##### Source information #####

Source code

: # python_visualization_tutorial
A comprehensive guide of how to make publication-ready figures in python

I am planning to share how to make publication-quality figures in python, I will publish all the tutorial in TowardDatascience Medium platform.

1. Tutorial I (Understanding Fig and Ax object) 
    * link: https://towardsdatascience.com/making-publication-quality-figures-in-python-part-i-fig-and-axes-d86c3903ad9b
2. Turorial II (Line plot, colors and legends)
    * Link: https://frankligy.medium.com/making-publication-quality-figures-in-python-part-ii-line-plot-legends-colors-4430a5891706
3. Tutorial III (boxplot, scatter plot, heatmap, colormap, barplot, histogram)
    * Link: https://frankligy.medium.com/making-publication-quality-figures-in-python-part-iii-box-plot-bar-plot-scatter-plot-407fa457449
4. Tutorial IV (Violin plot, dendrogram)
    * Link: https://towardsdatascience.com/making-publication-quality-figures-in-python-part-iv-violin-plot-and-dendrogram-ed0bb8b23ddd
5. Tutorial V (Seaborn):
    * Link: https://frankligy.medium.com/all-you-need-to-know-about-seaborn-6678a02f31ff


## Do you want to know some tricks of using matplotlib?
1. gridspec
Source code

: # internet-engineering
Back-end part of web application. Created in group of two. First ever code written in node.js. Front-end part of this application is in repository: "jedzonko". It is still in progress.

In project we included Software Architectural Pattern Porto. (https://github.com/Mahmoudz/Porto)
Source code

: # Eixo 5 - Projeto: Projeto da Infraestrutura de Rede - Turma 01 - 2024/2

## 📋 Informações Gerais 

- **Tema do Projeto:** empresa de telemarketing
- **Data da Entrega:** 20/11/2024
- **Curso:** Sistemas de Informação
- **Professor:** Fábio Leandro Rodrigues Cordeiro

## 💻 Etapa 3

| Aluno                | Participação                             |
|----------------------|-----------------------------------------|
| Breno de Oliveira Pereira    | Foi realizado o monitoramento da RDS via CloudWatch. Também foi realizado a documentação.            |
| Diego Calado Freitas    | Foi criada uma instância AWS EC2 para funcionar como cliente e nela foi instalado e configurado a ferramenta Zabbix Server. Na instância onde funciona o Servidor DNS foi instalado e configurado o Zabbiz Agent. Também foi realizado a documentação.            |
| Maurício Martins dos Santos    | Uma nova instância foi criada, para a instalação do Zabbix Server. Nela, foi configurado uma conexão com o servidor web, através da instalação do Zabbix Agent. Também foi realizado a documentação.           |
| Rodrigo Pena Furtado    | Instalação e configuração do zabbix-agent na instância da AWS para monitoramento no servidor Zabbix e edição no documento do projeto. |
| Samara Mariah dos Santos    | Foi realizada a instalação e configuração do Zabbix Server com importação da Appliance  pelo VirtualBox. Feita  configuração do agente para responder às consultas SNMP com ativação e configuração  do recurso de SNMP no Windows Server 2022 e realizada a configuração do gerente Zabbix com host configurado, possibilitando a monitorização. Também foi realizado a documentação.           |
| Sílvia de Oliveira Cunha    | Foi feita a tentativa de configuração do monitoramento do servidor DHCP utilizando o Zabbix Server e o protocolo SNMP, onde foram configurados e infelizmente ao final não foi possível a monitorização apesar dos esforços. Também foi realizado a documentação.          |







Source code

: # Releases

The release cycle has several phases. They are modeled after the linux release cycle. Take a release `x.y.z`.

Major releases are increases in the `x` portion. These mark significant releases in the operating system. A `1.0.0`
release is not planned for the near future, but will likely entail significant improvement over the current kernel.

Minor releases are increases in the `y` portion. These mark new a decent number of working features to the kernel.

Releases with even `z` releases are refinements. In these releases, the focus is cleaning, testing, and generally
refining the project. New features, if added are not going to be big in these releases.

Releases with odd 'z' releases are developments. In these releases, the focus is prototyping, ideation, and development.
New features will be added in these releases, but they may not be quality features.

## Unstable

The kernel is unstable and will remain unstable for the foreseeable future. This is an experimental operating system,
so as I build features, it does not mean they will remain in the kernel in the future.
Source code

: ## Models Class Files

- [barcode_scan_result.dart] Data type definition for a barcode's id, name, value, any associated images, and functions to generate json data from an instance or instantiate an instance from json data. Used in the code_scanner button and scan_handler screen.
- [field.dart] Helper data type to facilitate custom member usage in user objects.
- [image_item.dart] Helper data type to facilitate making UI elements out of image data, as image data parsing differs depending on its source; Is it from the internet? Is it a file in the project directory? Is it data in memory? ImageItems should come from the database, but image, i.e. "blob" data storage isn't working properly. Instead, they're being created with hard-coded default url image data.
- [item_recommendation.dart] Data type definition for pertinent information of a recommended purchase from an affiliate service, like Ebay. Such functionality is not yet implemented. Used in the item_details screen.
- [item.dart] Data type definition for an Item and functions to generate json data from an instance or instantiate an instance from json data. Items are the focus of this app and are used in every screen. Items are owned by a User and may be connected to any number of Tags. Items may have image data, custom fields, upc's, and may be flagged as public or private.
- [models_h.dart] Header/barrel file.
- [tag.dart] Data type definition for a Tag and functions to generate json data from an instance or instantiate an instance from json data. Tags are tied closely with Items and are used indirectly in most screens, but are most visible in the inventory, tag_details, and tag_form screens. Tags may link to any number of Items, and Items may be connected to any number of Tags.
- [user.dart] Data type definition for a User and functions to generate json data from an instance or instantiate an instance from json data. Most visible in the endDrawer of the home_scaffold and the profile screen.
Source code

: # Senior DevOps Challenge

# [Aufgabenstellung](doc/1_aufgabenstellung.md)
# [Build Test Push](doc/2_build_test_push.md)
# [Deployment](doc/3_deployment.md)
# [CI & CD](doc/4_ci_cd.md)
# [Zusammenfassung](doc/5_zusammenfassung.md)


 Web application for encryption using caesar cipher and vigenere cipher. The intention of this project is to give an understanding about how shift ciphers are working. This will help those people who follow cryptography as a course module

#####

# Aim of the exercise
Using the data above, repeat exactly the lines that begin at the line with "## 💻 Etapa 3" and end at the line with "release is not", both ends included.

# Response box
## 💻 Etapa 3

| Aluno                | Participação                             |
|----------------------|-----------------------------------------|
| Breno de Oliveira Pereira    | Foi realizado o monitoramento da RDS via CloudWatch. Também foi realizado a documentação.            |
| Diego Calado Freitas    | Foi criada uma instância AWS EC2 para funcionar como cliente e nela foi instalado e configurado a ferramenta Zabbix Server. Na instância onde funciona o Servidor DNS foi instalado e configurado o Zabbiz Agent. Também foi realizado a documentação.            |
| Maurício Martins dos Santos    | Uma nova instância foi criada, para a instalação do Zabbix Server. Nela, foi configurado uma conexão com o servidor web, através da instalação do Zabbix Agent. Também foi realizado a documentação.           |
| Rodrigo Pena Furtado    | Instalação e configuração do zabbix-agent na instância da AWS para monitoramento no servidor Zabbix e edição no documento do projeto. |
| Samara Mariah dos Santos    | Foi realizada a instalação e configuração do Zabbix Server com importação da Appliance  pelo VirtualBox. Feita  configuração do agente para responder às consultas SNMP com ativação e configuração  do recurso de SNMP no Windows Server 2022 e realizada a configuração do gerente Zabbix com host configurado, possibilitando a monitorização. Também foi realizado a documentação.           |
| Sílvia de Oliveira Cunha    | Foi feita a tentativa de configuração do monitoramento do servidor DHCP utilizando o Zabbix Server e o protocolo SNMP, onde foram configurados e infelizmente ao final não foi possível a monitorização apesar dos esforços. Também foi realizado a documentação.          |







Source code

: # Releases

The release cycle has several phases. They are modeled after the linux release cycle. Take a release `x.y.z`.

Major releases are increases in the `x` portion. These mark significant releases in the operating system. A `1.0.0`
release is not planned for the near future, but will likely entail significant improvement over the current kernel.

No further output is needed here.